Transcribo textualmente sus palabras; podría haber llenado un par de
folios con la historia de esta gente.
Le digo que yo soy
bastante crítico con eso que llaman Iglesia Católica, el alto clero
de esta institución, pero que simpatizo enormemente, que admiro
profundamente a esta gente que dedica su vida a los demás. El
Vaticano seguro que no tendrá mucho que ver con estos, me contesta.

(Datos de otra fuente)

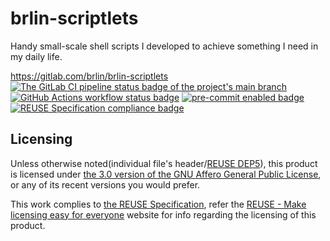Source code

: # brlin-scriptlets

Handy small-scale shell scripts I developed to achieve something I need in my daily life.

<https://gitlab.com/brlin/brlin-scriptlets>  
[![The GitLab CI pipeline status badge of the project's `main` branch](https://gitlab.com/brlin/brlin-scriptlets/badges/main/pipeline.svg?ignore_skipped=true "Click here to check out the comprehensive status of the GitLab CI pipelines")](https://gitlab.com/brlin/brlin-scriptlets/-/pipelines) [![GitHub Actions workflow status badge](https://github.com/brlin-tw/brlin-scriptlets/actions/workflows/check-potential-problems.yml/badge.svg "GitHub Actions workflow status")](https://github.com/brlin-tw/brlin-scriptlets/actions/workflows/check-potential-problems.yml) [![pre-commit enabled badge](https://img.shields.io/badge/pre--commit-enabled-brightgreen?logo=pre-commit&logoColor=white "This project uses pre-commit to check potential problems")](https://pre-commit.com/) [![REUSE Specification compliance badge](https://api.reuse.software/badge/gitlab.com/brlin/brlin-scriptlets "This project complies to the REUSE specification to decrease software licensing costs")](https://api.reuse.software/info/gitlab.com/brlin/brlin-scriptlets)

## Licensing

Unless otherwise noted(individual file's header/[REUSE DEP5](.reuse/dep5)), this product is licensed under [the 3.0 version of the GNU Affero General Public License](https://www.gnu.org/licenses/agpl-3.0.html), or any of its recent versions you would prefer.

This work complies to [the REUSE Specification](https://reuse.software/spec/), refer the [REUSE - Make licensing easy for everyone](https://reuse.software/) website for info regarding the licensing of this product.
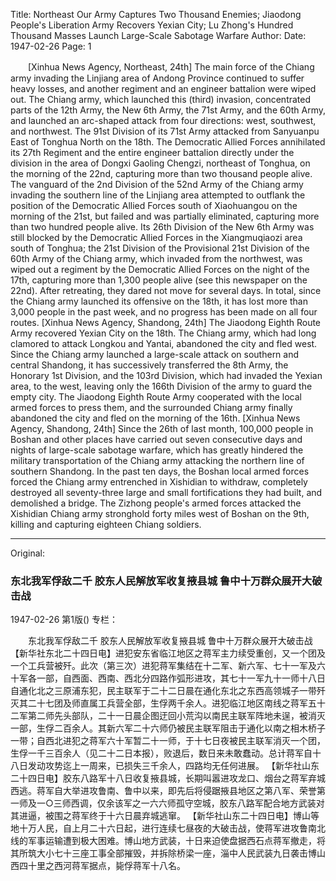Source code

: Title: Northeast Our Army Captures Two Thousand Enemies; Jiaodong People's Liberation Army Recovers Yexian City; Lu Zhong's Hundred Thousand Masses Launch Large-Scale Sabotage Warfare
Author:
Date: 1947-02-26
Page: 1

　　[Xinhua News Agency, Northeast, 24th] The main force of the Chiang army invading the Linjiang area of ​​Andong Province continued to suffer heavy losses, and another regiment and an engineer battalion were wiped out. The Chiang army, which launched this (third) invasion, concentrated parts of the 12th Army, the New 6th Army, the 71st Army, and the 60th Army, and launched an arc-shaped attack from four directions: west, southwest, and northwest. The 91st Division of its 71st Army attacked from Sanyuanpu East of Tonghua North on the 18th. The Democratic Allied Forces annihilated its 27th Regiment and the entire engineer battalion directly under the division in the area of ​​Dongxi Gaoling Chengzi, northeast of Tonghua, on the morning of the 22nd, capturing more than two thousand people alive. The vanguard of the 2nd Division of the 52nd Army of the Chiang army invading the southern line of the Linjiang area attempted to outflank the position of the Democratic Allied Forces south of Xiaohuangou on the morning of the 21st, but failed and was partially eliminated, capturing more than two hundred people alive. Its 26th Division of the New 6th Army was still blocked by the Democratic Allied Forces in the Xiangmuqiaozi area south of Tonghua; the 21st Division of the Provisional 21st Division of the 60th Army of the Chiang army, which invaded from the northwest, was wiped out a regiment by the Democratic Allied Forces on the night of the 17th, capturing more than 1,300 people alive (see this newspaper on the 22nd). After retreating, they dared not move for several days. In total, since the Chiang army launched its offensive on the 18th, it has lost more than 3,000 people in the past week, and no progress has been made on all four routes.
    [Xinhua News Agency, Shandong, 24th] The Jiaodong Eighth Route Army recovered Yexian City on the 18th. The Chiang army, which had long clamored to attack Longkou and Yantai, abandoned the city and fled west. Since the Chiang army launched a large-scale attack on southern and central Shandong, it has successively transferred the 8th Army, the Honorary 1st Division, and the 103rd Division, which had invaded the Yexian area, to the west, leaving only the 166th Division of the army to guard the empty city. The Jiaodong Eighth Route Army cooperated with the local armed forces to press them, and the surrounded Chiang army finally abandoned the city and fled on the morning of the 16th.
    [Xinhua News Agency, Shandong, 24th] Since the 26th of last month, 100,000 people in Boshan and other places have carried out seven consecutive days and nights of large-scale sabotage warfare, which has greatly hindered the military transportation of the Chiang army attacking the northern line of southern Shandong. In the past ten days, the Boshan local armed forces forced the Chiang army entrenched in Xishidian to withdraw, completely destroyed all seventy-three large and small fortifications they had built, and demolished a bridge. The Zizhong people's armed forces attacked the Xishidian Chiang army stronghold forty miles west of Boshan on the 9th, killing and capturing eighteen Chiang soldiers.



<hr /> 

Original: 


### 东北我军俘敌二千  胶东人民解放军收复掖县城  鲁中十万群众展开大破击战

1947-02-26
第1版()
专栏：

　　东北我军俘敌二千
    胶东人民解放军收复掖县城
    鲁中十万群众展开大破击战
    【新华社东北二十四日电】进犯安东省临江地区之蒋军主力续受重创，又一个团及一个工兵营被歼。此次（第三次）进犯蒋军集结在十二军、新六军、七十一军及六十军各一部，自西面、西南、西北分四路作弧形进攻，其七十一军九十一师十八日自通化北之三原浦东犯，民主联军于二十二日晨在通化东北之东西高领城子一带歼灭其二十七团及师直属工兵营全部，生俘两千余人。进犯临江地区南线之蒋军五十二军第二师先头部队，二十一日晨企图迂回小荒沟以南民主联军阵地未逞，被消灭一部，生俘二百余人。其新六军二十六师仍被民主联军阻击于通化以南之相木桥子一带；自西北进犯之蒋军六十军暂二十一师，于十七日夜被民主联军消灭一个团，生俘一千三百余人（见二十二日本报），败退后，数日来未敢蠢动。总计蒋军自十八日发动攻势迄上一周来，已损失三千余人，四路均无任何进展。
    【新华社山东二十四日电】胶东八路军十八日收复掖县城，长期叫嚣进攻龙口、烟台之蒋军弃城西逃。蒋军自大举进攻鲁南、鲁中以来，即先后将侵踞掖县地区之第八军、荣誉第一师及一○三师西调，仅余该军之一六六师孤守空城，胶东八路军配合地方武装对其进逼，被围之蒋军终于十六日晨弃城逃窜。
    【新华社山东二十四日电】博山等地十万人民，自上月二十六日起，进行连续七昼夜的大破击战，使蒋军进攻鲁南北线的军事运输遭到极大困难。博山地方武装，十日来迫使盘据西石点蒋军撤走，将其所筑大小七十三座工事全部摧毁，并拆除桥梁一座，淄中人民武装九日袭击博山西四十里之西河蒋军据点，毙俘蒋军十八名。
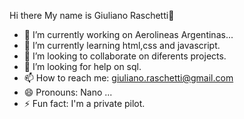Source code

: Hi there My name is Giuliano Raschetti👋
- 🔭 I’m currently working on Aerolineas Argentinas...
- 🌱 I’m currently learning html,css and javascript.
- 👯 I’m looking to collaborate on diferents projects.
- 🤔 I’m looking for help on sql.
- 📫 How to reach me: giuliano.raschetti@gmail.com 
- 😄 Pronouns: Nano ...
- ⚡ Fun fact: I'm a private pilot.
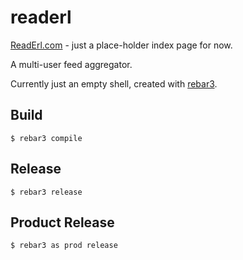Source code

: readerl
=====

[ReadErl.com](http://ReadErl.com/) - just a place-holder index page for now.

A multi-user feed aggregator.

Currently just an empty shell, created with [rebar3](http://www.rebar3.org/).

Build
-----

    $ rebar3 compile

Release
-------

    $ rebar3 release

Product Release
-----

    $ rebar3 as prod release
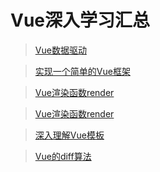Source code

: # Vue深入学习汇总

> [Vue数据驱动](知识笔记/大前端/Vue/深入学习/Vue数据驱动.md)

> [实现一个简单的Vue框架](知识笔记/大前端/Vue/深入学习/实现一个简单的Vue框架.md)

> [Vue渲染函数render](知识笔记/大前端/Vue/深入学习/Vue渲染函数render.md)

> [Vue渲染函数render](知识笔记/大前端/Vue/深入学习/Vue渲染函数render.md)

> [深入理解Vue模板](知识笔记/大前端/Vue/深入学习/深入理解Vue模板.md)

> [Vue的diff算法](知识笔记/大前端/Vue/深入学习/Vue的diff算法.md)
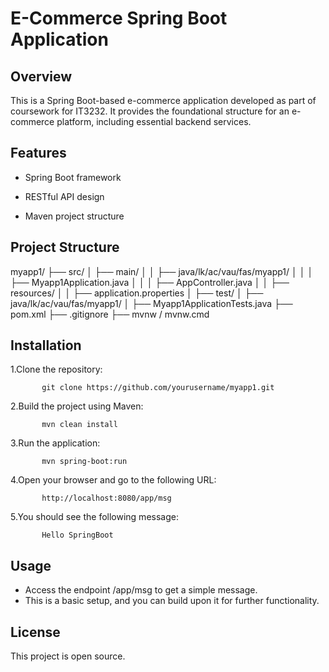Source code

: # E-Commerce Spring Boot Application

## Overview
This is a Spring Boot-based e-commerce application developed as part of coursework for IT3232. 
It provides the foundational structure for an e-commerce platform, including essential backend services.

## Features

- Spring Boot framework

- RESTful API design

- Maven project structure

## Project Structure

myapp1/
├── src/
│   ├── main/
│   │   ├── java/lk/ac/vau/fas/myapp1/
│   │   │   ├── Myapp1Application.java
│   │   │   ├── AppController.java
│   │   ├── resources/
│   │       ├── application.properties
│   ├── test/
│       ├── java/lk/ac/vau/fas/myapp1/
│           ├── Myapp1ApplicationTests.java
├── pom.xml
├── .gitignore
├── mvnw / mvnw.cmd

## Installation
1.Clone the repository:

           git clone https://github.com/yourusername/myapp1.git

2.Build the project using Maven:

           mvn clean install

3.Run the application:

           mvn spring-boot:run

4.Open your browser and go to the following URL:

           http://localhost:8080/app/msg

5.You should see the following message:

           Hello SpringBoot

## Usage
- Access the endpoint /app/msg to get a simple message.
- This is a basic setup, and you can build upon it for further functionality.

## License
This project is open source.

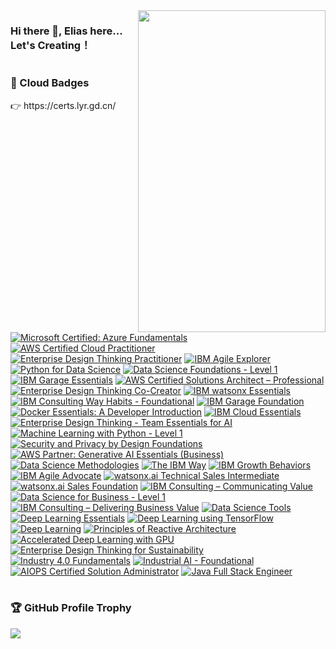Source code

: 

<h1 ></h1>
<br/>
<div>
  <img src="https://cdn.jsdelivr.net/gh/OrekiYuta/OrekiYuta@1.0.1/OrekiYuta.png"  height="515" width="300" align="right">
</div>

### Hi there 👋, Elias here... Let's Creating！

<h1></h1>
<div>
  <h3>🥇 Cloud Badges</h3>
    👉 https://certs.lyr.gd.cn/
<br/>
  
<!--START_SECTION:badges-->
[![Microsoft Certified: Azure Fundamentals](https://images.credly.com/size/110x110/images/be8fcaeb-c769-4858-b567-ffaaa73ce8cf/image.png)](http://www.credly.com/badges/b07574be-fa68-4e8e-b3d3-0790c7455677 "Microsoft Certified: Azure Fundamentals")
[![AWS Certified Cloud Practitioner](https://images.credly.com/size/110x110/images/00634f82-b07f-4bbd-a6bb-53de397fc3a6/image.png)](http://www.credly.com/badges/924c37bf-9c7c-4be1-9b0d-6c7f6866c146 "AWS Certified Cloud Practitioner")
[![Enterprise Design Thinking Practitioner](https://images.credly.com/size/110x110/images/bc08972c-3c7d-4b99-82a0-c94bcca36674/Badges_v8-07_Practitioner.png)](http://www.credly.com/badges/841d21e6-153f-4429-9bbf-eef9a2d2f326 "Enterprise Design Thinking Practitioner")
[![IBM Agile Explorer](https://images.credly.com/size/110x110/images/a972f054-be07-4845-85c7-95c8d11852f5/IBM-Agile-Explorer.png)](http://www.credly.com/badges/908cec58-b2e7-433a-a16e-8410d77339d6 "IBM Agile Explorer")
[![Python for Data Science](https://images.credly.com/size/110x110/images/84ac9eff-b8a2-4683-846b-f59887a73801/Python_101_Data_Science.png)](http://www.credly.com/badges/e08e2c23-a8f7-4ace-a8e5-38ff767467a2 "Python for Data Science")
[![Data Science Foundations - Level 1](https://images.credly.com/size/110x110/images/5ca7b236-6105-4154-ba22-c8ae12ec1d8c/Data_Sci_Found_Level_1_-_CC_-_2019.png)](http://www.credly.com/badges/360b235b-897c-4063-b183-64d295542ae4 "Data Science Foundations - Level 1")
[![IBM Garage Essentials](https://images.credly.com/size/110x110/images/fb718a87-6d0d-4a6d-8068-677f1bec78f2/IBM_Garage_Essentials.png)](http://www.credly.com/badges/e6046fdb-f55c-4fcb-83f1-5104c01b5c52 "IBM Garage Essentials")
[![AWS Certified Solutions Architect – Professional](https://images.credly.com/size/110x110/images/2d84e428-9078-49b6-a804-13c15383d0de/image.png)](http://www.credly.com/badges/3ead07d6-e3fb-4ccc-9fc4-fa8ce4bb34f7 "AWS Certified Solutions Architect – Professional")
[![Enterprise Design Thinking Co-Creator](https://images.credly.com/size/110x110/images/2700b813-82b8-4232-9b36-5dcd5cd24584/Badges_v8-08_Co-Creator.png)](http://www.credly.com/badges/b6441a1b-eed0-4e29-aa12-b6ae2f2f896b "Enterprise Design Thinking Co-Creator")
[![IBM watsonx Essentials](https://images.credly.com/size/110x110/images/47a15e48-3fd7-4c36-8f7e-639a65945ad8/image.png)](http://www.credly.com/badges/bd258613-bfdd-4419-953e-3efaa881cffe "IBM watsonx Essentials")
[![IBM Consulting Way Habits - Foundational](https://images.credly.com/size/110x110/images/2d07eb92-26fd-4b4c-b3a4-3283bf9dcf74/IBM-Consulting-Way-Habits---Foundational.png)](http://www.credly.com/badges/aa55f676-e2f8-49b1-b22f-b10af73913a3 "IBM Consulting Way Habits - Foundational")
[![IBM Garage Foundation](https://images.credly.com/size/110x110/images/9beccf39-df2f-4025-b971-3a7ec6dfdbfa/image.png)](http://www.credly.com/badges/4d6d9761-d4a6-4c6e-b37d-8f610886faa7 "IBM Garage Foundation")
[![Docker Essentials: A Developer Introduction](https://images.credly.com/size/110x110/images/08216781-93cb-4ba1-8110-8eb3401fa8ce/Docker_Essentials_-_ISDN.png)](http://www.credly.com/badges/540055fc-c584-4e91-9ae9-2458cdff44b1 "Docker Essentials: A Developer Introduction")
[![IBM Cloud Essentials](https://images.credly.com/size/110x110/images/58e2cad5-5551-44a6-8285-06d6a4aa9cb3/IBM_Cloud_Essentials.png)](http://www.credly.com/badges/e5dab254-625f-4219-92aa-30c01008b730 "IBM Cloud Essentials")
[![Enterprise Design Thinking - Team Essentials for AI](https://images.credly.com/size/110x110/images/09f644d1-eed2-4279-bc49-1e26cddc9d3d/Team_Essentials.png)](http://www.credly.com/badges/97478c16-0429-4f55-9f6f-9ff3a8db7c57 "Enterprise Design Thinking - Team Essentials for AI")
[![Machine Learning with Python - Level 1](https://images.credly.com/size/110x110/images/53caf8cc-b5e9-4424-b4a7-7b069fa13db4/Machine_Learning_with_Python.png)](http://www.credly.com/badges/55784c2a-b17f-4384-9d47-0200979c9514 "Machine Learning with Python - Level 1")
[![Security and Privacy by Design Foundations](https://images.credly.com/size/110x110/images/c1ca6570-bdc6-40e9-8992-722050788418/Security-_-Privacy-by-Design-Foundational.png)](http://www.credly.com/badges/3507e118-59e1-4075-8310-50807c01598b "Security and Privacy by Design Foundations")
[![AWS Partner: Generative AI Essentials (Business)](https://images.credly.com/size/110x110/images/ae1844f8-833d-4241-b026-dd6cc50319d1/image.png)](http://www.credly.com/badges/ede610d4-d2a1-4508-8f96-0d7dd30ac5de "AWS Partner: Generative AI Essentials (Business)")
[![Data Science Methodologies](https://images.credly.com/size/110x110/images/dfd6eb51-4caa-4ffe-b107-85ece064370c/Data_Science_Methodologies.png)](http://www.credly.com/badges/15d2f490-1248-46ee-a844-21f26f8f61d7 "Data Science Methodologies")
[![The IBM Way](https://images.credly.com/size/110x110/images/009696ad-3bb2-48e7-88d6-48c4a0d2c9a3/The-IBM-Way.png)](http://www.credly.com/badges/b398ade7-b443-4ff0-84bf-2587fe0134fb "The IBM Way")
[![IBM Growth Behaviors](https://images.credly.com/size/110x110/images/d244c828-b281-4669-9b3b-761fdd4ea870/IBM-Growth-Behaviors.png)](http://www.credly.com/badges/093d3413-6379-402c-9f94-4960a7931b0b "IBM Growth Behaviors")
[![IBM Agile Advocate](https://images.credly.com/size/110x110/images/00cfeff7-03d2-4c00-b129-d2c09ca39831/IBM-Agile-Advocate.png)](http://www.credly.com/badges/8bf9982b-8977-4076-99d8-5ac04d6f2076 "IBM Agile Advocate")
[![watsonx.ai Technical Sales Intermediate](https://images.credly.com/size/110x110/images/e776e507-65f6-473c-b025-83211d94dd25/image.png)](http://www.credly.com/badges/318ae0e8-a295-4252-b3b4-55649c66dd1e "watsonx.ai Technical Sales Intermediate")
[![watsonx.ai Sales Foundation](https://images.credly.com/size/110x110/images/8079b4fc-9494-45d5-8621-78815d88fa3a/image.png)](http://www.credly.com/badges/1670b3ec-ae40-4df4-beba-46030511baff "watsonx.ai Sales Foundation")
[![IBM Consulting – Communicating Value](https://images.credly.com/size/110x110/images/f81be9d3-cfd6-43e3-88a7-aaf0200dcbe0/IBM-Consulting-Education-communicating-value.png)](http://www.credly.com/badges/c241288d-6b4c-49a0-b1f5-595d0bdcd15a "IBM Consulting – Communicating Value")
[![Data Science for Business - Level 1](https://images.credly.com/size/110x110/images/f2f9716d-7be0-47ef-b4ad-c8d3b481b9d7/Data_Sci_Business_Level_1_-_CC_-_2019.png)](http://www.credly.com/badges/f4d64785-1334-4d9f-af67-2fe21db4fbfd "Data Science for Business - Level 1")
[![IBM Consulting – Delivering Business Value](https://images.credly.com/size/110x110/images/b9f5de36-678a-4687-8abb-331a82526bf2/IBM-Consulting-Education-delivering-business-value.png)](http://www.credly.com/badges/ba9afe3b-b12a-4a3b-a320-b2701154c27a "IBM Consulting – Delivering Business Value")
[![Data Science Tools](https://images.credly.com/size/110x110/images/de9471ce-018c-4bf4-af49-5c9c1d488613/Data_Science_Tools.png)](http://www.credly.com/badges/bef87b52-18e8-4810-a937-d64458dc4b86 "Data Science Tools")
[![Deep Learning Essentials](https://images.credly.com/size/110x110/images/f4f08b45-aa38-4242-8b05-dcdac6811504/Deep_Learning_Essentials.png)](http://www.credly.com/badges/50b35220-79f2-4256-8041-df08c74c7a80 "Deep Learning Essentials")
[![Deep Learning using TensorFlow](https://images.credly.com/size/110x110/images/28d68d08-7a26-4868-be2e-7bf32eeab4f8/Deep_Learning_Using_TensorFlow.png)](http://www.credly.com/badges/c4be0dcb-76c3-4091-97d1-0916858827d0 "Deep Learning using TensorFlow")
[![Deep Learning](https://images.credly.com/size/110x110/images/747c6cdd-e728-446a-8e32-bbfb58fc04c7/Deep_Learning_-_Knowledge_2_Stars.png)](http://www.credly.com/badges/f1fc04cf-62c9-486b-a4dd-713d0d4be85e "Deep Learning")
[![Principles of Reactive Architecture](https://images.credly.com/size/110x110/images/c37082a5-c2dc-41a3-b3ff-9e4b33bb746f/Princ_of_react_arch_v1.png)](http://www.credly.com/badges/7c046a32-5a92-42c9-a613-7e9f149f425c "Principles of Reactive Architecture")
[![Accelerated Deep Learning with GPU](https://images.credly.com/size/110x110/images/4ec26fe5-fc52-4398-a675-7e77265f3b32/Accelerated_Deep_Learning_with_GPU.png)](http://www.credly.com/badges/f141e86e-cea9-4cf2-8dde-aed9a9296076 "Accelerated Deep Learning with GPU")
[![Enterprise Design Thinking for Sustainability](https://images.credly.com/size/110x110/images/95aa870e-8233-42da-807f-f8a94209119a/image.png)](http://www.credly.com/badges/4f616428-7ba1-49a5-bff0-fbe4c8d31f88 "Enterprise Design Thinking for Sustainability")
[![Industry 4.0 Fundamentals](https://images.credly.com/size/110x110/images/a547e10c-27b8-4b2b-aa63-7ff9c5e60e7c/Industry-4.0-Fundamentals.png)](http://www.credly.com/badges/9b388fdf-7689-4d6b-800c-f7f2e85c2f02 "Industry 4.0 Fundamentals")
[![Industrial AI - Foundational](https://images.credly.com/size/110x110/images/eefdbc11-ce10-4904-a8d7-0d9f4ca9ecd4/Industrial-AI-Foundational.png)](http://www.credly.com/badges/d30ebff7-11f1-4ce4-851e-4dd32a5b2607 "Industrial AI - Foundational")
[![AIOPS Certified Solution Administrator](https://images.credly.com/size/110x110/images/cddc2936-8041-4055-932a-28d19313fecd/image.png)](http://www.credly.com/badges/ad692fd7-f617-4644-8231-87df0272d0b4 "AIOPS Certified Solution Administrator")
[![Java Full Stack Engineer](https://images.credly.com/size/110x110/images/2d8f2056-83bb-4692-bf47-f8162197432e/image.png)](http://www.credly.com/badges/6c5ceb0a-b35c-40eb-a9cf-2969cb784862 "Java Full Stack Engineer")
<!--END_SECTION:badges-->
</div>

<h1></h1>
<div>
  <h3>🏆 GitHub Profile Trophy</h3>
  <img src="https://github-profile-trophy.vercel.app/?username=orekiyuta&column=5"/>
</div>
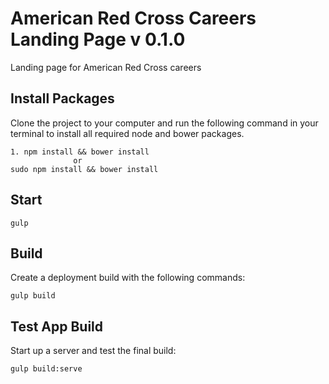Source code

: # American Red Cross Careers Landing Page v 0.1.0

Landing page for American Red Cross careers

## Install Packages

Clone the project to your computer and run the following command in your terminal to install all required node and bower packages.

	1. npm install && bower install	
				  or
	sudo npm install && bower install	
		

## Start

	gulp

## Build

Create a deployment build with the following commands:

	gulp build

## Test App Build

Start up a server and test the final build:

	gulp build:serve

Es una historia personal, haz como decía Cristo, sigue., que tu mano
izquierda no se entere de lo que hace tu mano derecha; es lo que
hacen estos. Me dice que hace unos días unos turistas se quejaban de
que muchos peregrinos, después de permanecer todo el día en el
albergue no dejaban un solo euro de donativo (por la estancia se echa
en un bote la voluntad). Cada uno echa lo que lleva dentro, había
contestado él, si no llevas na pues no echas na, te aprovechas y
dices: mira los curas, que les den por culo, te ahorras el hospedaje,
la cena y no echas na; y te puedo asegurar que son gente que tienen
dinero.
Recojo mi macuto y
caminamos en dirección al monasterio-albergue. Me siento a gusto con
este hombre sencillo que eligió vivir una vida simple y sin medios
económicos, echando una mano a los monjes, trajinando de acá para
allá para facilitar la vida a los peregrinos, gestionando y
procurando bienes para repartirlos entre gente que lo necesita.
Espontáneo, sencillo, humilde, sin trabas para decir la verdad donde
es necesario, cumpliendo esa máxima evangélica que él mencionó
más arriba: que tu mano derecha no sepa lo que hace tu mano
izquierda.
Es muy temprano y
hay una norma en el albergue que entra en conflicto con mis hábitos.
No abren la puerta hasta las ocho de la mañana. Hago un alto de dos
horas y media en un restaurante y después de comer vuelvo al camino.
Pernoctaré en Aldea del Cano, dieciséis kilómetros al norte.